» WHAT YOU HAVE TO DO
Sift the material for lines containing "strong", and return them.

=== Begin Enclosure ===

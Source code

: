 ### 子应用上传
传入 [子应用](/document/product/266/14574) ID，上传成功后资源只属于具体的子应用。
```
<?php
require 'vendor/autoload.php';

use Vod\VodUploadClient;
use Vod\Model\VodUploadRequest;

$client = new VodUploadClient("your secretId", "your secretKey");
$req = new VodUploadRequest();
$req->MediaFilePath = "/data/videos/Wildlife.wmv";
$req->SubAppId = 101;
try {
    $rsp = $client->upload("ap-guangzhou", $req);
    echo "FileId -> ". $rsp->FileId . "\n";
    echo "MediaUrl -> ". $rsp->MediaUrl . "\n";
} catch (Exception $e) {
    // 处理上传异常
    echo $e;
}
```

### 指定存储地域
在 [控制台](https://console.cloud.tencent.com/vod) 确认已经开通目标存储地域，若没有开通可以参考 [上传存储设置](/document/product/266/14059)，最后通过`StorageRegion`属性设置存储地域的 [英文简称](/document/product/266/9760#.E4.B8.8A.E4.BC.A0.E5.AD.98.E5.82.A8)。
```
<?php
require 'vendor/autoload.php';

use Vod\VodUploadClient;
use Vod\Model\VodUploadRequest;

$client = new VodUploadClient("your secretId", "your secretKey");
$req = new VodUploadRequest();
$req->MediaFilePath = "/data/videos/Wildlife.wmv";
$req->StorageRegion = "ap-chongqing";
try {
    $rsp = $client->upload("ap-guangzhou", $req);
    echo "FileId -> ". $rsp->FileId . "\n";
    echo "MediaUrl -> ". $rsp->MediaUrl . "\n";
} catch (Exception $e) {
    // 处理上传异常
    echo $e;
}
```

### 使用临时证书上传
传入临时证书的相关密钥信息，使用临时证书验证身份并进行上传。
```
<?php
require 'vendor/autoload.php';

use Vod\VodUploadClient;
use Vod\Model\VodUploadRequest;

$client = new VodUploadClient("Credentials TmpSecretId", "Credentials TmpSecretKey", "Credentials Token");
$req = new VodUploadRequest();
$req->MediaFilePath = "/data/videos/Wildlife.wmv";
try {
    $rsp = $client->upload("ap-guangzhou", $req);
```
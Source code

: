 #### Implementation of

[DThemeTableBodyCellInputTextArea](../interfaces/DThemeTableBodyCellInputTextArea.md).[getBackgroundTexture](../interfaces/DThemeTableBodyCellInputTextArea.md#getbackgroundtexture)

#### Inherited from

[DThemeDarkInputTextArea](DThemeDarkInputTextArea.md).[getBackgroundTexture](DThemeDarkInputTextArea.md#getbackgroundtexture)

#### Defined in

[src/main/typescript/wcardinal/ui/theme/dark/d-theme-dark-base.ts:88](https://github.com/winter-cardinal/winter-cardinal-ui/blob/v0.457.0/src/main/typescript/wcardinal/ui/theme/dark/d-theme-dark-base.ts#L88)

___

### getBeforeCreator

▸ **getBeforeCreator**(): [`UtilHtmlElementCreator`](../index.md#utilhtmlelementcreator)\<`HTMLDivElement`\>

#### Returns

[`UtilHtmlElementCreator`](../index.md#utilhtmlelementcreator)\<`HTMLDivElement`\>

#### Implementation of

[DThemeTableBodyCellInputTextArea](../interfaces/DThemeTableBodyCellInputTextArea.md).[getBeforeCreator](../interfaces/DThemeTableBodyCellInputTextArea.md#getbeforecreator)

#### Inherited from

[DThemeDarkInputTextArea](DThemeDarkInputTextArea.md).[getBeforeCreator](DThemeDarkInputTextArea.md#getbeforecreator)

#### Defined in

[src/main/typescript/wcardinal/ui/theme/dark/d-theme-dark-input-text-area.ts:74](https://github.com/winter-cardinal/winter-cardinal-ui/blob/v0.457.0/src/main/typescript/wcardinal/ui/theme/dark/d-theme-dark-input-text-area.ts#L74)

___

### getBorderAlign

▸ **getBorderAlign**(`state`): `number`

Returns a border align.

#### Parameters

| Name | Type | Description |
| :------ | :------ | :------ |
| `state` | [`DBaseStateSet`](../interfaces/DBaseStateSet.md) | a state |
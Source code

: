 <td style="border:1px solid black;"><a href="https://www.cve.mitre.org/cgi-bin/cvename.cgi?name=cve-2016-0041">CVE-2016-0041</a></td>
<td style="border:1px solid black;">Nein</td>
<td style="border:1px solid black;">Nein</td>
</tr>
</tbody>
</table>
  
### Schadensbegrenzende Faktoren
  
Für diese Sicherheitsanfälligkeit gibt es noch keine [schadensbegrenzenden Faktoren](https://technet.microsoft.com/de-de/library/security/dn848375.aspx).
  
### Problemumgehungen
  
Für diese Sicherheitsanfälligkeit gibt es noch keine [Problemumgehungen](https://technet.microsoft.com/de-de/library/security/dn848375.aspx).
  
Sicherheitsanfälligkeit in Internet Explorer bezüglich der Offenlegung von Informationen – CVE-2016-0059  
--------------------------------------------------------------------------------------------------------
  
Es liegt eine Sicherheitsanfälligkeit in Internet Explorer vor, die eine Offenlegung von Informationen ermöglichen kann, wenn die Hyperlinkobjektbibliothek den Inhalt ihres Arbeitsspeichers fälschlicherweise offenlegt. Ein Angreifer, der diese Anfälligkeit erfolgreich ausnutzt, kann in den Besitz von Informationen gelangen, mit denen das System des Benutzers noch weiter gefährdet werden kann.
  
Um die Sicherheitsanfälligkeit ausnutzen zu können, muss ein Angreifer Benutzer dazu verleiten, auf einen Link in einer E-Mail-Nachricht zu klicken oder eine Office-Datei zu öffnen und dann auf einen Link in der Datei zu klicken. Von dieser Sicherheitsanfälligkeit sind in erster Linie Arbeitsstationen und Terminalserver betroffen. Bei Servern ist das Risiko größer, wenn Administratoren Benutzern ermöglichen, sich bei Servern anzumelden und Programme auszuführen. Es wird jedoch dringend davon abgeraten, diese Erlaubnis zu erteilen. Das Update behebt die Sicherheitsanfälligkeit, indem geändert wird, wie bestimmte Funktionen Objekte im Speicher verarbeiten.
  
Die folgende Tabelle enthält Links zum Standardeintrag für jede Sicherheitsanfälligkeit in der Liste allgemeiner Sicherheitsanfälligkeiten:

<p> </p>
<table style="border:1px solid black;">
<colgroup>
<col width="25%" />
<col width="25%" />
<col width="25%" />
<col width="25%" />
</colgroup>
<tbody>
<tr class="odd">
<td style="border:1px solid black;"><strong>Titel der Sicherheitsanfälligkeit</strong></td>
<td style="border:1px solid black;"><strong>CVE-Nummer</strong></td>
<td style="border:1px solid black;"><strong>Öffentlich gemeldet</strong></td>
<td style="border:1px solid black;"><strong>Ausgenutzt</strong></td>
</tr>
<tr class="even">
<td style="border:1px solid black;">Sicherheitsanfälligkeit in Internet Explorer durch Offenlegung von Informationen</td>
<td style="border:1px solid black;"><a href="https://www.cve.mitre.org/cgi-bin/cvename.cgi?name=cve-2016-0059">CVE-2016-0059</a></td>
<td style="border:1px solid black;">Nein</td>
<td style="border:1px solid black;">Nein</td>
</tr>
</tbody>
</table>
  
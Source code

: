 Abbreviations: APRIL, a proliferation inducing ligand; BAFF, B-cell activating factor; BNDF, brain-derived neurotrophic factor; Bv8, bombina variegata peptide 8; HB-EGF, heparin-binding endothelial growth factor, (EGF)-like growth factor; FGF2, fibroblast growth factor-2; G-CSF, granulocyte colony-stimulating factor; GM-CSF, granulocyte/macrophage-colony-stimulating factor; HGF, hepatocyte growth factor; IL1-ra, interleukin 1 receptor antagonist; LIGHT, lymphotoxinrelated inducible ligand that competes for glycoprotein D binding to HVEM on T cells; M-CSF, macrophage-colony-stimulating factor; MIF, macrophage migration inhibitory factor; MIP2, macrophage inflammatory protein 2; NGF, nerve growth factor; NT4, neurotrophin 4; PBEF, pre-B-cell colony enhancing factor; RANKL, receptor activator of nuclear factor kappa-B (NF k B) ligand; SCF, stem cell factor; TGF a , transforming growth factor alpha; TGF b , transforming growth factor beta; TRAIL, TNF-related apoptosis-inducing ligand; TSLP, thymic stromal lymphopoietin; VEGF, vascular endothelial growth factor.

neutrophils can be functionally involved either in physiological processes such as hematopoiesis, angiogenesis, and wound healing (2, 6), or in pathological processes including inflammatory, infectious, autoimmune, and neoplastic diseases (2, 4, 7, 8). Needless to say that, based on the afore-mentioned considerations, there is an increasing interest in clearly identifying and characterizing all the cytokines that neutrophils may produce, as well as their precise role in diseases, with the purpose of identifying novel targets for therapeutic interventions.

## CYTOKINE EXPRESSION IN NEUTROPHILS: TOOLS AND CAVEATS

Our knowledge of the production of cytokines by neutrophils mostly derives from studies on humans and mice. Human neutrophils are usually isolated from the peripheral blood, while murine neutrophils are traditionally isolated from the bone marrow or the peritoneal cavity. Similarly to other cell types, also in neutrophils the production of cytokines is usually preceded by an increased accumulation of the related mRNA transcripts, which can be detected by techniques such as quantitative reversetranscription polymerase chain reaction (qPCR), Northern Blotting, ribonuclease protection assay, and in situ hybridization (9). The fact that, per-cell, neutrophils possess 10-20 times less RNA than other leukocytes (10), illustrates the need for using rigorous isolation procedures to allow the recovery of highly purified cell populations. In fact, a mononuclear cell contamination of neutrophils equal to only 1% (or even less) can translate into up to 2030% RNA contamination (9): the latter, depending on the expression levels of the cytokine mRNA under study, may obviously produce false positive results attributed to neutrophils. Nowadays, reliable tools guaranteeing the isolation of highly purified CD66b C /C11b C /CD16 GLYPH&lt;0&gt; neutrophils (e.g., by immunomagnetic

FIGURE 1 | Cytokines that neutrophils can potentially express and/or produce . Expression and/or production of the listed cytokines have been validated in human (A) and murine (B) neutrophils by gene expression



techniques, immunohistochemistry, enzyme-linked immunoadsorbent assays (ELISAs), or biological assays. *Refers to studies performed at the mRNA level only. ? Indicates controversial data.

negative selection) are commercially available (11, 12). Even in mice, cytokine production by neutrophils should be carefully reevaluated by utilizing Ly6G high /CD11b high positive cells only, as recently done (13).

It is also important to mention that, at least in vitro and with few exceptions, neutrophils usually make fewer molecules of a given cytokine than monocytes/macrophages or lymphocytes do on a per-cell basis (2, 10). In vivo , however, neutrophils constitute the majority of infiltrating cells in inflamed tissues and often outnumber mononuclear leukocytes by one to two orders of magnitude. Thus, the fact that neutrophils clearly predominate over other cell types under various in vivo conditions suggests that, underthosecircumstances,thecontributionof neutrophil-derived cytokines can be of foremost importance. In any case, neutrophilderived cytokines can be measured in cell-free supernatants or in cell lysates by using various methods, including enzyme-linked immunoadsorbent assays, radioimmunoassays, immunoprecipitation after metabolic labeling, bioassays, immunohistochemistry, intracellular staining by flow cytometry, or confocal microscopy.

=== End Enclosure ===

» ANSWER SECTION
<td style="border:1px solid black;"><strong>Titel der Sicherheitsanfälligkeit</strong></td>
<td style="border:1px solid black;"><strong>CVE-Nummer</strong></td>
<td style="border:1px solid black;"><strong>Öffentlich gemeldet</strong></td>
<td style="border:1px solid black;"><strong>Ausgenutzt</strong></td>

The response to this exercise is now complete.